A pioneering contribution to the poverty debate fails to see the bigger pictureby Oliver Kamm / May 25, 2011 / Leave a comment
Published in June 2011 issue of Prospect Magazine
A loan from a microfinance company enabled this tailor in Hyderabad to set up his own shop
Poor Economics: A Radical Rethinking of the Way to Fight Global Poverty
by Abhijit Banerjee and Esther Duflo, (PublicAffairs, £15.99)
Abhijit Banerjee and Esther Duflo want to reduce poverty. That goal is common—what distinguishes the work of these young economists, both at MIT, is their methods. They aim to inject scientific evidence into policy deliberation, and advance the debate with conclusions that can be widely agreed on while not being truisms.
The authors have assembled evidence from hundreds of randomised control trials, which test anti-poverty measures (for example, whether insecticide-treated bed nets should be sold or given away) in the same way that trials are used in medicine to test the effectiveness of new drugs. The data provide no grand universal answer to poverty. There is, however, “a body of knowledge that grows out of each specific answer and the understanding that goes into those answers that give us the best shot at, one day, ending poverty.”
Banerjee and Duflo stress that “the debate cannot be solved in the abstract.” Poverty is a more complex phenomenon than is captured in grand theories. The experts they criticise stand on both wings of the argument. These include William Easterly, who believes that markets and incentives will allow the poor to better themselves; and Jeffrey Sachs, who believes that market solutions will not work for those who are caught in what economists call a “poverty trap,” in which poor people need significant capital to earn enough to escape from poverty. Sachs argues that a big initial investment is needed to overcome disadvantage.
Campaigners against poverty almost all accept Sachs’s premise that there are poverty traps. Banerjee and Duflo offer a striking counterargument, rebutting the notion that hunger can lead to this kind of trap. The merit of their empirical approach is that they can substantiate their scepticism. They demonstrate that calorie consumption per head in India has declined in the last 25 years despite the country’s rapid economic growth. The reason seems to be that very poor people do not typically seek to maximise food consumption when they grow richer: instead, they buy food that tastes better. The seemingly obvious hypothesis that better nutrition leads to prosperity is not always true. The modern world, argue Banerjee and Duflo, “is for the most part too rich for the occasional lack of food to be a big part of the story of the persistence of poverty on a large scale.”

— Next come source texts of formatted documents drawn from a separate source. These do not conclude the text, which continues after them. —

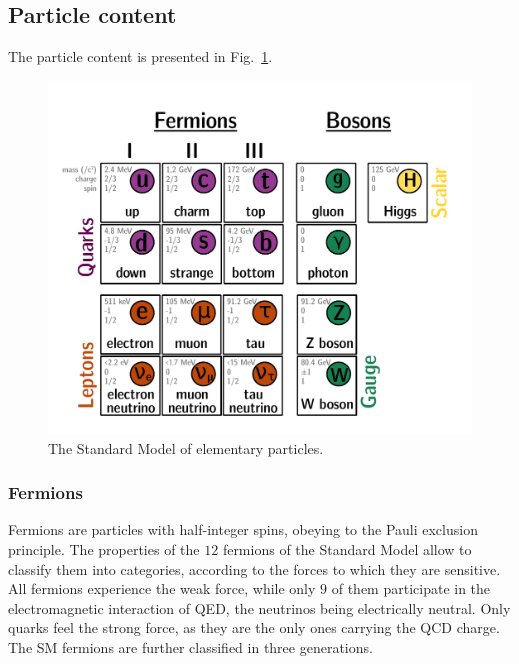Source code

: \subsection{Particle content}

The particle content is presented in Fig.~\ref{fig:SM_chart}.
\begin{figure}[h!]
  \centering
  \includegraphics[width=1\textwidth]{neutrinophysics/fig_neutrinophysics/SM_chart.pdf}
  \caption{The Standard Model of elementary particles.
    \label{fig:SM_chart}}
\end{figure}

\subsubsection*{Fermions}

Fermions are particles with half-integer spins, obeying to the Pauli exclusion principle.
The properties of the $12$ fermions of the Standard Model allow to classify them into categories, according to the forces to which they are sensitive.
All fermions experience the weak force, while only $9$ of them participate in the electromagnetic interaction of QED, the neutrinos being electrically neutral.
Only quarks feel the strong force, as they are the only ones carrying the QCD charge.
The SM fermions are further classified in three generations.

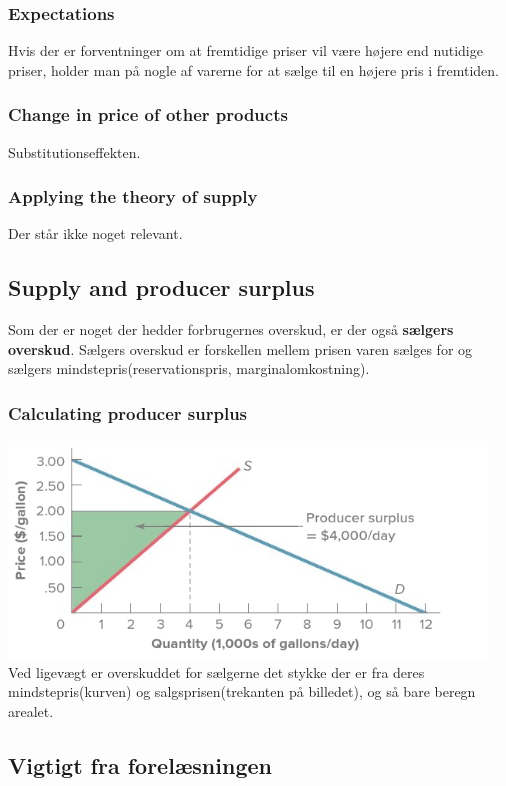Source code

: \subsubsection{Expectations}
Hvis der er forventninger om at fremtidige priser vil være højere end nutidige priser, holder man på nogle af varerne for at sælge til en højere pris i fremtiden.
\subsubsection{Change in price of other products}
Substitutionseffekten.

\subsubsection{Applying the theory of supply}
Der står ikke noget relevant.

\subsection{Supply and producer surplus}
Som der er noget der hedder forbrugernes overskud, er der også \textbf{sælgers overskud}. Sælgers overskud er forskellen mellem prisen varen sælges for og sælgers mindstepris(reservationspris, marginalomkostning). 

\subsubsection{Calculating producer surplus}
\includegraphics[scale=0.8]{Afsnit/Lektion2/selgeroverskud.png}
Ved ligevægt er overskuddet for sælgerne det stykke der er fra deres mindstepris(kurven) og salgsprisen(trekanten på billedet), og så bare beregn arealet. 


\subsection{Vigtigt fra forelæsningen}

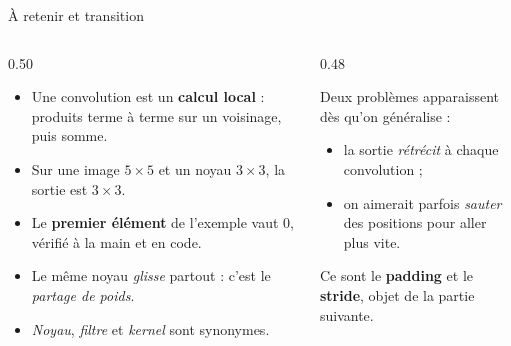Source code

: \begin{frame}{À retenir et transition}
\begin{columns}[t]
\begin{column}{0.50\textwidth}
\begin{kbox}[À retenir]
\begin{itemize}
  \item Une convolution est un \textbf{calcul local} : produits terme à terme sur un
  voisinage, puis somme.
  \item Sur une image $5 \times 5$ et un noyau $3 \times 3$, la sortie est $3 \times 3$.
  \item Le \textbf{premier élément} de l'exemple vaut $0$, vérifié à la main et en code.
  \item Le même noyau \emph{glisse} partout : c'est le \emph{partage de poids}.
  \item \emph{Noyau}, \emph{filtre} et \emph{kernel} sont synonymes.
\end{itemize}
\end{kbox}
\end{column}
\begin{column}{0.48\textwidth}
\begin{wbox}
Deux problèmes apparaissent dès qu'on généralise :
\begin{itemize}
  \item la sortie \emph{rétrécit} à chaque convolution ;
  \item on aimerait parfois \emph{sauter} des positions pour aller plus vite.
\end{itemize}
Ce sont le \textbf{padding} et le \textbf{stride}, objet de la partie suivante.
\end{wbox}
\end{column}
\end{columns}
\end{frame}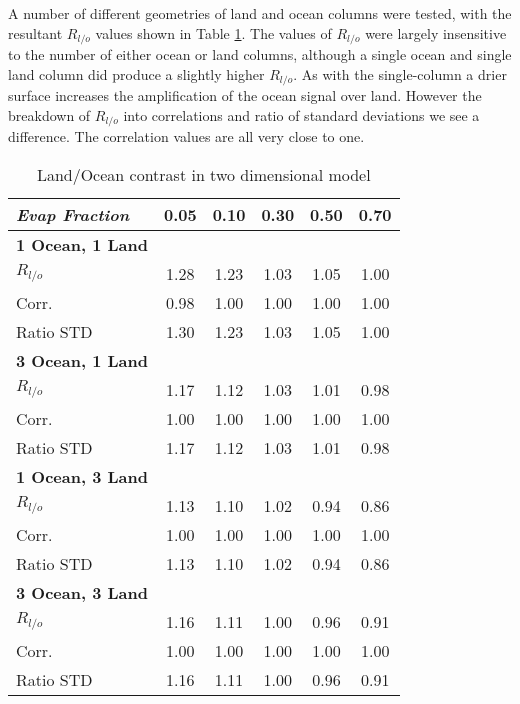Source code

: A number of different geometries of land and ocean columns were tested, with the 
resultant $R_{l/o}$ values shown in Table \ref{tab:tdm_Rlo}. The values of 
$R_{l/o}$ were largely insensitive to the number of either ocean or land 
columns, although a single ocean and single land column did produce a slightly 
higher $R_{l/o}$. As with the single-column a drier surface increases the 
amplification of the ocean signal over land. However the breakdown of $R_{l/o}$ 
into correlations and ratio of standard deviations we see a difference. The 
correlation values are all very close to one.


\begin{center}
	\begin{table}[ht]
		\caption{Land/Ocean contrast in two dimensional model}
		\label{tab:tdm_Rlo}
		\scriptsize
	\begin{tabular}{ l  c  c  c  c  c }
		\hline
		\textit{Evap Fraction}	& 0.05  & 0.10 & 0.30  & 0.50  & 0.70 \\ \hline
		\textbf{1 Ocean, 1 Land}\\
		$R_{l/o}$ 					& 1.28  & 1.23 & 1.03  & 1.05 & 1.00\\ 
		Corr.					& 0.98  & 1.00 & 1.00  & 1.00 & 1.00\\ %
		Ratio STD          		& 1.30  & 1.23 & 1.03  & 1.05 & 1.00\\ \hline
		\textbf{3 Ocean, 1 Land}\\
		$R_{l/o}$ 					& 1.17  & 1.12 & 1.03  & 1.01 & 0.98\\ %
		Corr.					& 1.00  & 1.00 & 1.00  & 1.00 & 1.00\\ %
		Ratio STD          		& 1.17  & 1.12 & 1.03  & 1.01 & 0.98\\ \hline
		\textbf{1 Ocean, 3 Land}\\
		$R_{l/o}$ 					& 1.13  & 1.10 & 1.02  & 0.94 & 0.86\\ %
		Corr.					& 1.00  & 1.00 & 1.00  & 1.00 & 1.00\\ %
		Ratio STD          		& 1.13  & 1.10 & 1.02  & 0.94 & 0.86\\ \hline
		\textbf{3 Ocean, 3 Land}\\
		$R_{l/o}$ 					& 1.16  & 1.11 & 1.00  & 0.96 & 0.91\\ %
		Corr.					& 1.00  & 1.00 & 1.00  & 1.00 & 1.00\\ %
		Ratio STD          		& 1.16  & 1.11 & 1.00  & 0.96 & 0.91\\ \hline
	\end{tabular}
	\end{table}
\end{center}

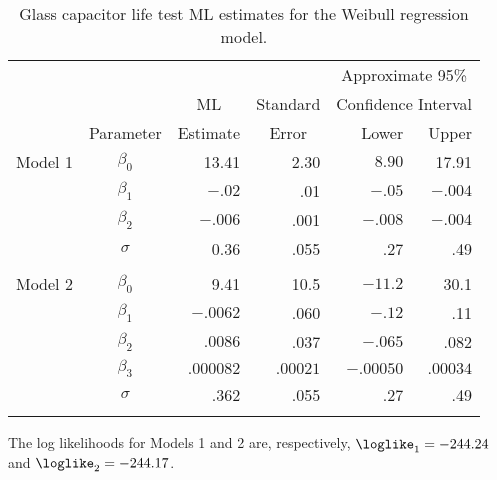 \begin{table}
\caption{Glass capacitor life test ML estimates for 
the Weibull regression model.}
\centering\small
\begin{tabular}{lcrrrr} 
\\[-.5ex]
\hline
& & & & \multicolumn{2}{c}{Approximate 95\%}\\
&&\multicolumn{1}{c}{ML} &Standard & \multicolumn{2}{c}{Confidence
Interval}\\ \cline{5-6}
& Parameter & Estimate&
\multicolumn{1}{c}{Error} & Lower & Upper \\
\hline 
Model 1 
&$\beta_{0}$ &13.41 &2.30 &$8.90$ &17.91 \\[.7ex] 
&$\beta_{1}$ &$-.02$  &.01  & $-.05$  & $-.004$\\[.7ex] 
&$\beta_{2}$ &$-.006$  &.001 &$-.008$ &$-.004$ \\[.7ex] 
&$\sigma$ &0.36 &.055 &.27 & .49 \\[1.2ex]
\hline 
\\[-1.8ex]
Model 2 
&$\beta_{0}$ &9.41 &10.5 &$-11.2$ &30.1 \\[.7ex] 
&$\beta_{1}$ & $-.0062$ &.060 &$-.12$ &.11 \\[.7ex] 
&$\beta_{2}$ &$.0086$ &.037 & $-.065$ &.082 \\[.7ex] 
&$\beta_{3}$ &$.000082$ &$.00021$ & $-.00050$ &$.00034$ \\[.7ex] 
&$\sigma$ &.362 &.055 &.27 &.49 \\[1.2ex]
\hline 
\\[-1.8ex]
\end{tabular}
\begin{minipage}[t]{4in}
The log likelihoods for Models 1 and 2 are, respectively, $\loglike_{1}=-244.24 $
and $\loglike_{2}=-244.17 $.
\end{minipage}
\label{table:zelen.mles}
\end{table}


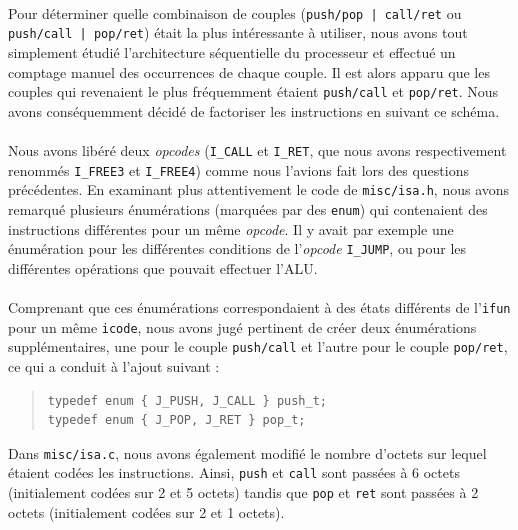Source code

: \documentclass[12pt]{article}
\begin{document}
\paragraph{}Pour déterminer quelle combinaison de couples (\verb+push/pop | call/ret+ ou \verb+push/call | pop/ret+) était la plus intéressante à utiliser, nous avons tout simplement étudié l'architecture séquentielle du processeur et effectué un comptage manuel des occurrences de chaque couple. Il est alors apparu que les couples qui revenaient le plus fréquemment étaient \verb+push/call+ et \verb+pop/ret+. Nous avons conséquemment décidé de factoriser les instructions en suivant ce schéma.

\paragraph{}Nous avons libéré deux {\itshape opcodes} (\verb+I_CALL+ et \verb+I_RET+, que nous avons respectivement renommés \verb+I_FREE3+ et \verb+I_FREE4+) comme nous l'avions fait lors des questions précédentes. En examinant plus attentivement le code de \verb+misc/isa.h+, nous avons remarqué plusieurs énumérations (marquées par des \verb+enum+) qui contenaient des instructions différentes pour un même {\itshape opcode}. Il y avait par exemple une énumération pour les différentes conditions de l'{\itshape opcode} \verb+I_JUMP+, ou pour les différentes opérations que pouvait effectuer l'ALU. 

\paragraph{}Comprenant que ces énumérations correspondaient à des états différents de l'\verb+ifun+ pour un même \verb+icode+, nous avons jugé pertinent de créer deux énumérations supplémentaires, une pour le couple \verb+push/call+ et l'autre pour le couple \verb+pop/ret+, ce qui a conduit à l'ajout suivant :
\begin{quote}
\begin{verbatim}
typedef enum { J_PUSH, J_CALL } push_t;
typedef enum { J_POP, J_RET } pop_t;
\end{verbatim}
\end{quote}
Dans \verb+misc/isa.c+, nous avons également modifié le nombre d'octets sur lequel étaient codées les instructions. Ainsi, \verb+push+ et \verb+call+ sont passées à 6 octets (initialement codées sur 2 et 5 octets) tandis que \verb+pop+ et \verb+ret+ sont passées à 2 octets (initialement codées sur 2 et 1 octets).
\end{document}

This view is heterodox, but it is founded on observation rather than ideology. And it is impossible to fit the authors’ thesis into the conventional mould of debate. The same attention to research informs the book’s wider conclusions. It makes a convincing case for intervention to mitigate global poverty. But intervention needs to be crafted around the ways that poor people cope with poverty.
Debates on poverty are usually framed by differing philosophical positions: states versus markets, open trade versus protectionism, aid as against self-reliance. Banerjee and Duflo took the novel approach of asking the opinions and studying the behaviour of the poor. Some markets are missing for the poor, or the price structure penalises them. The authors conclude that “optimism and hope can make all the difference.” The poor need the sense of security derived from knowing that some of their long-term goals are attainable. There are ways of instilling this knowledge through modest measures such as microcredit, better education and a minimum income. Disclaiming sweeping conclusions, the authors maintain that small-scale changes in governance can be advanced without radically changing political structures.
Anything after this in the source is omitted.